Source records:
───
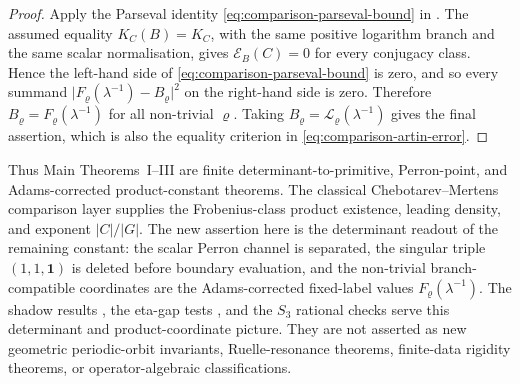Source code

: \documentclass[11pt,a4paper]{amsart}
\theoremstyle{plain}
\theoremstyle{definition}
\theoremstyle{remark}
\newcommand{\abs}[1]{\lvert #1 \rvert}
\begin{document}
\begin{proof}
  Apply the Parseval identity \eqref{eq:comparison-parseval-bound} in
  .  The assumed equality
  \(K_C(B)=K_C\), with the same positive logarithm branch and the same scalar
  normalisation, gives \(\mathscr E_B(C)=0\) for every conjugacy class.  Hence
  the left-hand side of \eqref{eq:comparison-parseval-bound} is zero, and so
  every summand
  \(\abs{F_\varrho(\lambda^{-1})-B_\varrho}^2\) on the right-hand side is zero.
  Therefore \(B_\varrho=F_\varrho(\lambda^{-1})\) for all non-trivial
  \(\varrho\).  Taking
  \(B_\varrho=\mathcal L_\varrho(\lambda^{-1})\) gives the final assertion,
  which is also the equality criterion in \eqref{eq:comparison-artin-error}.
\end{proof}

Thus Main Theorems~I--III are finite determinant-to-primitive,
Perron-point, and Adams-corrected product-constant theorems.  The classical
Chebotarev--Mertens comparison layer supplies the Frobenius-class product
existence, leading density, and exponent \(|C|/|G|\).  The new assertion here
is the determinant readout of the remaining constant: the scalar Perron channel
is separated, the singular triple \((1,1,\mathbf1)\) is deleted before boundary
evaluation, and the non-trivial branch-compatible coordinates are the
Adams-corrected fixed-label values \(F_\varrho(\lambda^{-1})\).  The shadow
results
, the eta-gap tests
, and the \(S_3\) rational checks
serve this determinant and product-coordinate picture.  They are not asserted
as new geometric periodic-orbit invariants, Ruelle-resonance theorems,
finite-data rigidity theorems, or operator-algebraic classifications.
\end{document}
───
BRIEF: Within these records, how many lines include the word "branch"? The reply should be that number alone.

WORKED SOLUTION: 2